From 1729cd178a5bf7aaad6a5193dc7370abe1e6414b Mon Sep 17 00:00:00 2001
From: Matt Garber <matthew.garber@childrens.harvard.edu>
Date: Wed, 8 May 2024 13:23:02 -0400
Subject: [PATCH 2/3] Docs updates, some configs

---
 .github/workflows/ci.yaml                 | 4 ++--
 .github/workflows/pypi.yaml               | 2 +-
 README.MD                                 | 4 ++--
 cumulus_library_umls/umls/umls_builder.py | 2 +-
 pyproject.toml                            | 2 +-
 5 files changed, 7 insertions(+), 7 deletions(-)

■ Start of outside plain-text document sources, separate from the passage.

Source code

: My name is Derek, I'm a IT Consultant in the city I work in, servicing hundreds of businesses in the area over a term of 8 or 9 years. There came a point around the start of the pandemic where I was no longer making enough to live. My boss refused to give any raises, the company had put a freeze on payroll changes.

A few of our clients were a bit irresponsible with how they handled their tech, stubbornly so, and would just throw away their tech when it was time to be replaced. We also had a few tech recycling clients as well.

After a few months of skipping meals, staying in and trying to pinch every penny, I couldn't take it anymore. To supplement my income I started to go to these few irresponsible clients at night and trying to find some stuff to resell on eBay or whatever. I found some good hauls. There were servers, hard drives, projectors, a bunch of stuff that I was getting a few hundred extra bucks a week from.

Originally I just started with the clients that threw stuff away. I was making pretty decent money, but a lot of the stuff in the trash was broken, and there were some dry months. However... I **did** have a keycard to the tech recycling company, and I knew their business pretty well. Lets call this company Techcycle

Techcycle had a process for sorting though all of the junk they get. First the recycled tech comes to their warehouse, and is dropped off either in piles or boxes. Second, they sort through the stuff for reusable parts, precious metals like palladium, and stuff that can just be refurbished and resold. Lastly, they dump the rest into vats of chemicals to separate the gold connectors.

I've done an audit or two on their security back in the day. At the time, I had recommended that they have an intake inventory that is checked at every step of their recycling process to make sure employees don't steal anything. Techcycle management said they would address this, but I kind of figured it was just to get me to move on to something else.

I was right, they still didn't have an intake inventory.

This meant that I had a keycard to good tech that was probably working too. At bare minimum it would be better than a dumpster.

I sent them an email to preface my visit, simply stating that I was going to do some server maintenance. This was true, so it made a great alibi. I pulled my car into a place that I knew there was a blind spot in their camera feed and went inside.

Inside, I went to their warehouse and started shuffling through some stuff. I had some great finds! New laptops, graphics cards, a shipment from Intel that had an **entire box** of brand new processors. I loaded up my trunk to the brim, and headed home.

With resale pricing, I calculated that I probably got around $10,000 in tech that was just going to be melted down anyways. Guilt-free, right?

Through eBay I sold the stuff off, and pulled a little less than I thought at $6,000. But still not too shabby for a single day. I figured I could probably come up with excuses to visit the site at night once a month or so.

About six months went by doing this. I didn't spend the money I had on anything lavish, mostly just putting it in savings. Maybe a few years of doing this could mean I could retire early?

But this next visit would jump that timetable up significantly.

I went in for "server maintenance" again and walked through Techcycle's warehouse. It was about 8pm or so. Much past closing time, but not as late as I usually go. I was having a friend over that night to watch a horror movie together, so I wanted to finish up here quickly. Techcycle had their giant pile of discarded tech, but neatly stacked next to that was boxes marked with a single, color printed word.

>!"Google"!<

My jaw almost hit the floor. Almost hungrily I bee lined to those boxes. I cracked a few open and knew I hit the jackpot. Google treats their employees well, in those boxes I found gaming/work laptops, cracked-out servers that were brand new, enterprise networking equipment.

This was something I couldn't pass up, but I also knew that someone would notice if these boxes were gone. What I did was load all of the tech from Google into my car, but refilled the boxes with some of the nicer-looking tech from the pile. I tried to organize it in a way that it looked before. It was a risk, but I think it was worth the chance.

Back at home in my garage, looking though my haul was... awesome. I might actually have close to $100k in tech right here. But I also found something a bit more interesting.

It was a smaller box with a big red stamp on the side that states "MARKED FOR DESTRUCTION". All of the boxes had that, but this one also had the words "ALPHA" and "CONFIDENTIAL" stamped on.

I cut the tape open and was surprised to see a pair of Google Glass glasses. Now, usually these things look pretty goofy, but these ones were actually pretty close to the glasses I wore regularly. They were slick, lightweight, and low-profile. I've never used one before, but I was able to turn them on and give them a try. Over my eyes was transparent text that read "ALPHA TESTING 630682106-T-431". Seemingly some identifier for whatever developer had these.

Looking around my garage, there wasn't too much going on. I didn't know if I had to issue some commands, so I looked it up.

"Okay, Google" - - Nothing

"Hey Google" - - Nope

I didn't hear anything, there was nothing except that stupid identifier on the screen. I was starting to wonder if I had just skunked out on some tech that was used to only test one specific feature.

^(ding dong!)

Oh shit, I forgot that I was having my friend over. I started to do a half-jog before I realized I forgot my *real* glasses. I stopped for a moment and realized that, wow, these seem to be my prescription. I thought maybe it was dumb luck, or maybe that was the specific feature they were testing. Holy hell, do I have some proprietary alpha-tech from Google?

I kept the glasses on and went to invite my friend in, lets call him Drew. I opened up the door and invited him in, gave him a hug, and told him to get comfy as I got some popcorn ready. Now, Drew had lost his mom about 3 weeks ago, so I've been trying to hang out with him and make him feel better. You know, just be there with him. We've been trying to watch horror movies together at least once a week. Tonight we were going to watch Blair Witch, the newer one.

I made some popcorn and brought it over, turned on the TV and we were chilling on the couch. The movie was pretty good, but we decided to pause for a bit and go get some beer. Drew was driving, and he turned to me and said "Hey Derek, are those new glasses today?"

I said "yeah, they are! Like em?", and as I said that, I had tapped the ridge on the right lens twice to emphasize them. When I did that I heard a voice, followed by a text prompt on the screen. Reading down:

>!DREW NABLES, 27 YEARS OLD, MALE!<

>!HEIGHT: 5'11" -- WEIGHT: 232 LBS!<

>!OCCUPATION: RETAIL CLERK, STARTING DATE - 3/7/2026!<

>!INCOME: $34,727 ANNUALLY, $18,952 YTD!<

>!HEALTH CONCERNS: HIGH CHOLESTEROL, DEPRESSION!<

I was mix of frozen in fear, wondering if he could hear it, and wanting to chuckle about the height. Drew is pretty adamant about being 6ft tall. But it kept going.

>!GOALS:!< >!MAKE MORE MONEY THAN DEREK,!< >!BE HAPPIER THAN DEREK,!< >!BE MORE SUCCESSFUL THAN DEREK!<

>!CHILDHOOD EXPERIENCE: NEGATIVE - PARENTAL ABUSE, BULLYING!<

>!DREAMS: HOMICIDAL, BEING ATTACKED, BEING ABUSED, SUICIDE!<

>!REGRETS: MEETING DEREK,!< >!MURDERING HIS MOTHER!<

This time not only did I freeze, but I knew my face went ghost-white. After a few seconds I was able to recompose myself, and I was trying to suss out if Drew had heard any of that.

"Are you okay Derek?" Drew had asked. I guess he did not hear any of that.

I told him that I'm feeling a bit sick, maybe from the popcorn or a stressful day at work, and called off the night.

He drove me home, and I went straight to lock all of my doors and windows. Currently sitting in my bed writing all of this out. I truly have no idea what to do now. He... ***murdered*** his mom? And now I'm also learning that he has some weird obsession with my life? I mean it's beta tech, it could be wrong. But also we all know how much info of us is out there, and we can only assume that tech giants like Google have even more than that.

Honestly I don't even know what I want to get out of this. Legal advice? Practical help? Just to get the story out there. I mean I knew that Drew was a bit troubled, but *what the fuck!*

diff --git a/.github/workflows/ci.yaml b/.github/workflows/ci.yaml
index 7dc9305..5bc1d81 100644
--- a/.github/workflows/ci.yaml
+++ b/.github/workflows/ci.yaml
@@ -3,7 +3,7 @@ on: [push]
 jobs:
 
   lint:
-    runs-on: ubuntu-22.04
+    runs-on: ubuntu-latest
     steps:
       - uses: actions/checkout@v4
       - name: Set up Python 
@@ -22,7 +22,7 @@ jobs:
 
   unittest:
     name: unit tests
-    runs-on: ubuntu-22.04
+    runs-on: ubuntu-latest
     steps:
       - uses: actions/checkout@v4
 
diff --git a/.github/workflows/pypi.yaml b/.github/workflows/pypi.yaml
index 39c5460..18c6c53 100644
--- a/.github/workflows/pypi.yaml
+++ b/.github/workflows/pypi.yaml
@@ -8,7 +8,7 @@ jobs:
   publish:
     runs-on: ubuntu-22.04
     steps:
-    - uses: actions/checkout@v3
+    - uses: actions/checkout@v4
 
     - name: Install dependencies
       run: |
diff --git a/README.MD b/README.MD
index fe15503..eab5159 100644
--- a/README.MD
+++ b/README.MD
@@ -1,6 +1,6 @@
 # Cumulus Library UMLS
 
-An installation of the Unified Medical Language System® Metathesaurus®. Part of the [SMART on FHIR Cumulus Project](https://smarthealthit.org/cumulus-a-universal-sidecar-for-a-smart-learning-healthcare-system/)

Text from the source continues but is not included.